Can We Formally Verify Neural PDE Surrogates? SMT Compilation of Small Fourier Neural Operators
For researchers needing formal guarantees on neural PDE surrogates, this work makes the soundness-scalability tradeoff explicit and identifies bottlenecks for verification of production-scale models.
The authors show that Fourier Neural Operators (FNOs) with fixed weights and grid are piecewise-linear and can be exactly encoded in Z3's linear real arithmetic. On 10 small FNO surrogates for 1D advection-diffusion-reaction, the exact encoding yields sound proofs or counterexamples for most queries, while the frozen encoding scales to larger grids but loses soundness.
Fourier Neural Operators (FNOs) can greatly accelerate PDE simulation, but they are often used without formal guarantees that they preserve basic physical structure. We show that, once the trained weights and grid are fixed, the spectral convolution in an FNO is a linear map. As a result, the full forward pass is piecewise-linear and can be represented exactly in Z3's linear real arithmetic. We study two encodings. The exact encoding compiles the spectral convolution into a dense matrix multiplication, which is sound for both proofs and counterexamples. The lighter frozen encoding replaces the spectral path with a constant, making it faster but approximate. On 10 small FNO surrogates for 1D advection-diffusion-reaction (85 to 117 parameters, grids 8 to 32), the exact encoding gives 2 sound positivity proofs on linear (ReLU-free) models, 5 sound positivity counterexamples, and 10 sound mass-violation counterexamples; the remaining 3 positivity queries on ReLU models time out.

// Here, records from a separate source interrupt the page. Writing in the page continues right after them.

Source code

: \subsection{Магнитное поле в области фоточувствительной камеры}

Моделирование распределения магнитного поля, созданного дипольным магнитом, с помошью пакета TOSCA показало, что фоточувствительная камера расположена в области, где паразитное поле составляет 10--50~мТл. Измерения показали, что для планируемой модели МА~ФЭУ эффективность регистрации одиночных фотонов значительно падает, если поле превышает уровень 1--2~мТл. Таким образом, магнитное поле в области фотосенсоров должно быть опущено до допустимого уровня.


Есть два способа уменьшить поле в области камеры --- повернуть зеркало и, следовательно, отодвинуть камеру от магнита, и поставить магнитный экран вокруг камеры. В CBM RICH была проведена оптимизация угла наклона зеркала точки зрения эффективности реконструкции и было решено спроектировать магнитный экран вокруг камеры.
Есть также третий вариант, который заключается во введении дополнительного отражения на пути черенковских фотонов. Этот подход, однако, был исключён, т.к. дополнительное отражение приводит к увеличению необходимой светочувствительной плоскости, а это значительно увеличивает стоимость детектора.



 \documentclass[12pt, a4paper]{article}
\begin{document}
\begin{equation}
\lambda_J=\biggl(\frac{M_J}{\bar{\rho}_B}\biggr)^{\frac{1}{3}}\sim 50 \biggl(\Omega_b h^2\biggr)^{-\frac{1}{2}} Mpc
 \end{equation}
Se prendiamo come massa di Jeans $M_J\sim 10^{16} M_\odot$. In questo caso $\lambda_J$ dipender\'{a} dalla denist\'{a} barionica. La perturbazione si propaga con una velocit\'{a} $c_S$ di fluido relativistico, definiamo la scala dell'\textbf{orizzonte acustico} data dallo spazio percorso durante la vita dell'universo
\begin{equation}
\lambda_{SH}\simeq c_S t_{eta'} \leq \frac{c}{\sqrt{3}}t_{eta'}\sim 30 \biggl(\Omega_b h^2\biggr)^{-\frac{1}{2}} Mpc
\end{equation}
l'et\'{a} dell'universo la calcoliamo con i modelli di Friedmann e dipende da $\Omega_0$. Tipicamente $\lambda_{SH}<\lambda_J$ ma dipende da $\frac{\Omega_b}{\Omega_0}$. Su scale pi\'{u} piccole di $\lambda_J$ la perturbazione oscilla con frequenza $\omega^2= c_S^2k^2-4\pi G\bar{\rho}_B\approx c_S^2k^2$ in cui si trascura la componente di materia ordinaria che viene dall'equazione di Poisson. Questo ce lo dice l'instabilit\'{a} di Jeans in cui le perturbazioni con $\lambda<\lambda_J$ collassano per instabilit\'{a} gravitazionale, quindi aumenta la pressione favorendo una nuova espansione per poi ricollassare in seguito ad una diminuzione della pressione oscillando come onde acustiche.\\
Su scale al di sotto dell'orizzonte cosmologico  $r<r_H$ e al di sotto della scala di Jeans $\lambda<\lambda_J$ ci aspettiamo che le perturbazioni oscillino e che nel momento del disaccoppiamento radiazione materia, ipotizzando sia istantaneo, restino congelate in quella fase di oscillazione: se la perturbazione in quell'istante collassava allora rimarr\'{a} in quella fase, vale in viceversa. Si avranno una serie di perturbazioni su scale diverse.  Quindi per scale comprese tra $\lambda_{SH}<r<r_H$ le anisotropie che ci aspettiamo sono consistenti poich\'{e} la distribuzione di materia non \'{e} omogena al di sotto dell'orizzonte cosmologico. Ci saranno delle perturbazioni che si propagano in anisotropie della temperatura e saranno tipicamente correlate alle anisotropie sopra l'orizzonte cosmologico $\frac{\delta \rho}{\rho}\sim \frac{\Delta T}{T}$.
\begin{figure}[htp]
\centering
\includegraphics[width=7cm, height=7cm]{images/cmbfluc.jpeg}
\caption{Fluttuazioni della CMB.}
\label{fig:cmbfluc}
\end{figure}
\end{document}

For mass non-increase, Z3 finds worse counterexamples than both gradient-based falsification and Monte Carlo on 7 of 10 models. The frozen encoding scales to grid size 64 with sub-second positivity checks, but it no longer provides certificates for the original FNO. Overall, the results make the soundness--scalability tradeoff explicit and point to what is needed for formal verification of production-scale neural operators.